### What to produce
For the word "Berücksichtigung", state the number of lines in the data that contain it, and nothing else.
Records for this task Block Start
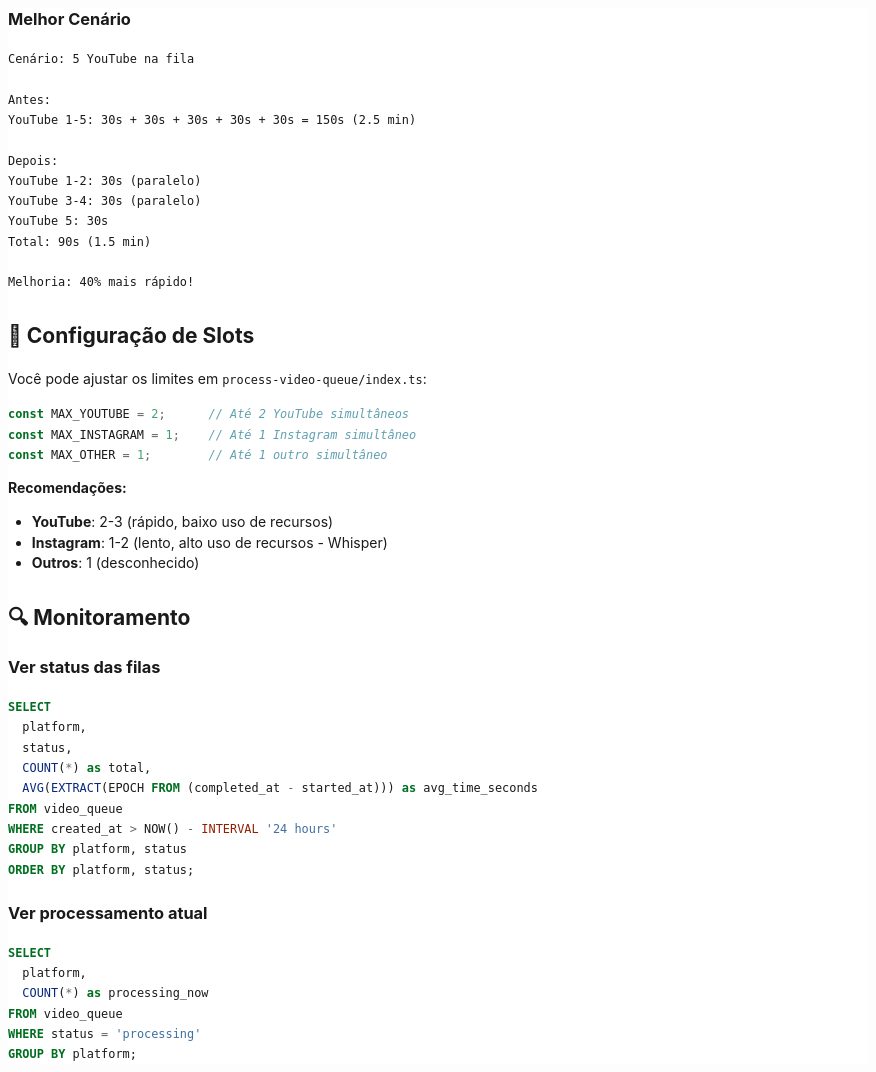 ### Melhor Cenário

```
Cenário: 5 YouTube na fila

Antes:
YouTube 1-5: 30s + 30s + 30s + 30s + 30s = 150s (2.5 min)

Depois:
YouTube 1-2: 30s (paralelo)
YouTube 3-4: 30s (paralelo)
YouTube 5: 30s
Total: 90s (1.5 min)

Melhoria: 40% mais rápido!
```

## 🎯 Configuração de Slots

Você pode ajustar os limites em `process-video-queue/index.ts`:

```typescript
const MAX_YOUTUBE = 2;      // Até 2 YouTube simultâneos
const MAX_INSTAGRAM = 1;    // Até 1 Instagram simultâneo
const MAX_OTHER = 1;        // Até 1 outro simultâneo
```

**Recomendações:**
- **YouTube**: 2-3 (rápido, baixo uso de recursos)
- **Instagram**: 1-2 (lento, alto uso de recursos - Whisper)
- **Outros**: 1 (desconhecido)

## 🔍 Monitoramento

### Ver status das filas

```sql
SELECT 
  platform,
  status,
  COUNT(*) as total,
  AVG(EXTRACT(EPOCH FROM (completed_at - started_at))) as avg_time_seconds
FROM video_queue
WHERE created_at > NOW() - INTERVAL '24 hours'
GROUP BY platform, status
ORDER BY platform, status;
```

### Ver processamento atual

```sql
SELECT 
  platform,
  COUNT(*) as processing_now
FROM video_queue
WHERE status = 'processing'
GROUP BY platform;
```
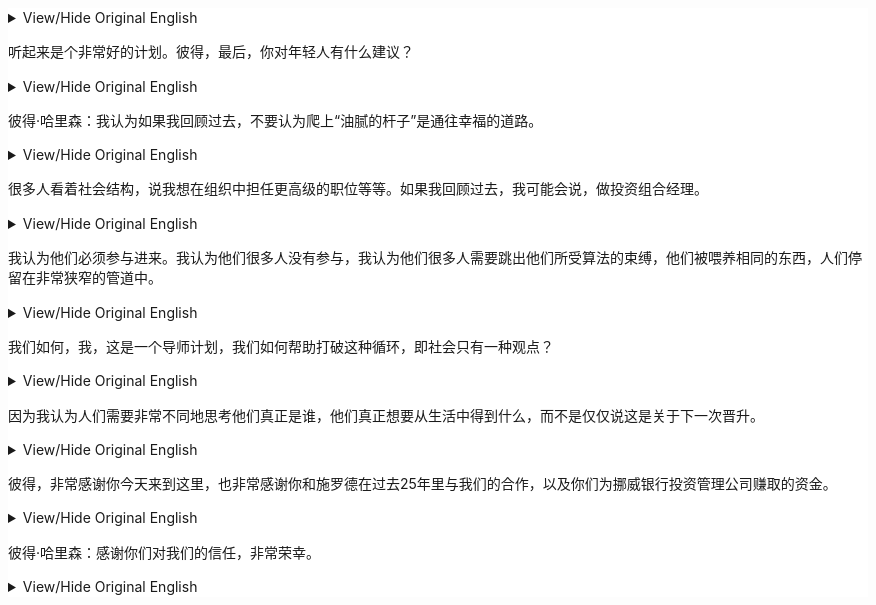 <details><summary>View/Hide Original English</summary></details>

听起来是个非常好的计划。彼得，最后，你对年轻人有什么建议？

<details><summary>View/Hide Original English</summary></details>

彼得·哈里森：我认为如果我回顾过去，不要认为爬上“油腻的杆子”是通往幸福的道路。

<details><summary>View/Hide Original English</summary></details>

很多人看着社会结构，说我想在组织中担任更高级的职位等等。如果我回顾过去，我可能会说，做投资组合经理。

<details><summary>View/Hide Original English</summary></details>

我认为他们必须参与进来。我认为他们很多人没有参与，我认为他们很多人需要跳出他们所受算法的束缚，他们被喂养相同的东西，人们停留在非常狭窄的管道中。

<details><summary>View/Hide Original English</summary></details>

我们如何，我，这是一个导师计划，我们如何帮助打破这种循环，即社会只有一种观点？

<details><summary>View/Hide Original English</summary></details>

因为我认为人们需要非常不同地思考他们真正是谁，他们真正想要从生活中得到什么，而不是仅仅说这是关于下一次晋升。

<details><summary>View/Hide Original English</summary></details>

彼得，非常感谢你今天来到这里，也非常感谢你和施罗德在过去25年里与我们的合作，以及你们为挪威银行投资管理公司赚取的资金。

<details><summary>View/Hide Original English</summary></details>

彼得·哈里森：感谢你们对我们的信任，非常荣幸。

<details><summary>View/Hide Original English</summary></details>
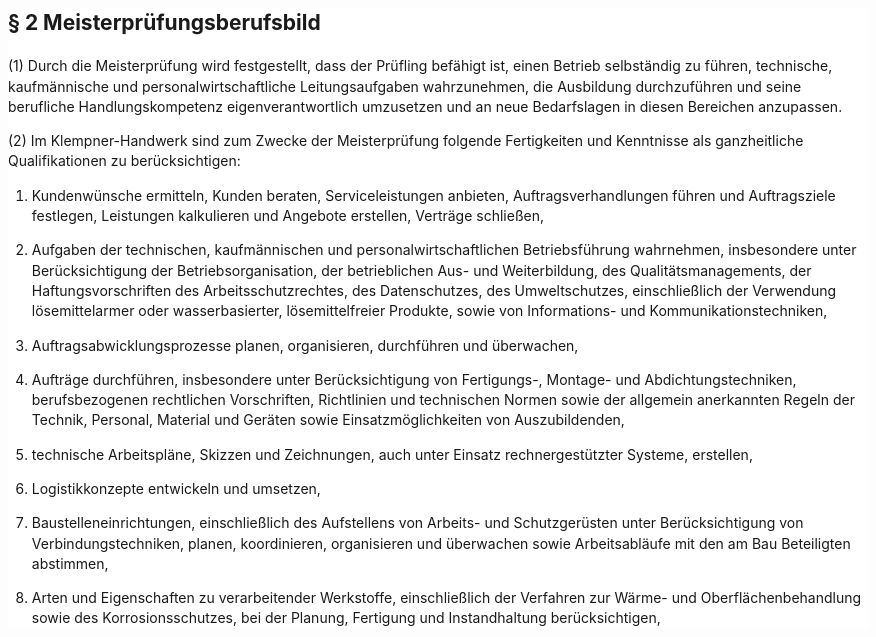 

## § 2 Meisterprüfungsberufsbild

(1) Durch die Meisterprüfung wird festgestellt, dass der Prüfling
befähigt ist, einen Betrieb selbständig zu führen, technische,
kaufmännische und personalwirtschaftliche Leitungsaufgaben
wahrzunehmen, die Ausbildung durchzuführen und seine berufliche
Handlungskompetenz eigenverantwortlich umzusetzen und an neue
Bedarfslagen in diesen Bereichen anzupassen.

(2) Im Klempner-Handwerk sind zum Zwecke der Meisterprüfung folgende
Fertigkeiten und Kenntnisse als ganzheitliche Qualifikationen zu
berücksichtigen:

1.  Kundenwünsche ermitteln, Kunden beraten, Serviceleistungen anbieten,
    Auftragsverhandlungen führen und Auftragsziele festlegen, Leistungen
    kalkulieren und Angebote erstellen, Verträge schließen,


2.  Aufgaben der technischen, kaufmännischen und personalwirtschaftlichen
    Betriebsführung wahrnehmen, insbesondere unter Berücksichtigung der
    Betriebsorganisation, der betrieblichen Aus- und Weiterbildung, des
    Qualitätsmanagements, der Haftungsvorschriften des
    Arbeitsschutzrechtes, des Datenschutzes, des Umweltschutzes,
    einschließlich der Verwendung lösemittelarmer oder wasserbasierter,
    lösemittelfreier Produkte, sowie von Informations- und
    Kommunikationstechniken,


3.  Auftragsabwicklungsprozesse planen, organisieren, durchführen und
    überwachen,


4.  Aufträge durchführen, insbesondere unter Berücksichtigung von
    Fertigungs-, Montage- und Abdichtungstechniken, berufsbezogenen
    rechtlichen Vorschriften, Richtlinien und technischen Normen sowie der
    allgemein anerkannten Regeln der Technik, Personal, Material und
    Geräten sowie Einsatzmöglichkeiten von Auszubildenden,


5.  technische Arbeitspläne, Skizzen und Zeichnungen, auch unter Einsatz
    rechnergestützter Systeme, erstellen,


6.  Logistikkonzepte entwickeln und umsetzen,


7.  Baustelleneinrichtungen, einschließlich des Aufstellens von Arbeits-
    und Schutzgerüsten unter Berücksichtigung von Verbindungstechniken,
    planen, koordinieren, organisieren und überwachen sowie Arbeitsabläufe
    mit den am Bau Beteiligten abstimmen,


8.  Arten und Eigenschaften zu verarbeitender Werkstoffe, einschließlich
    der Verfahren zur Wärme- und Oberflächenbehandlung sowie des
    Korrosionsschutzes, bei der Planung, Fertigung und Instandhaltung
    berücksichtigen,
Records for this task Block End
### Your response
3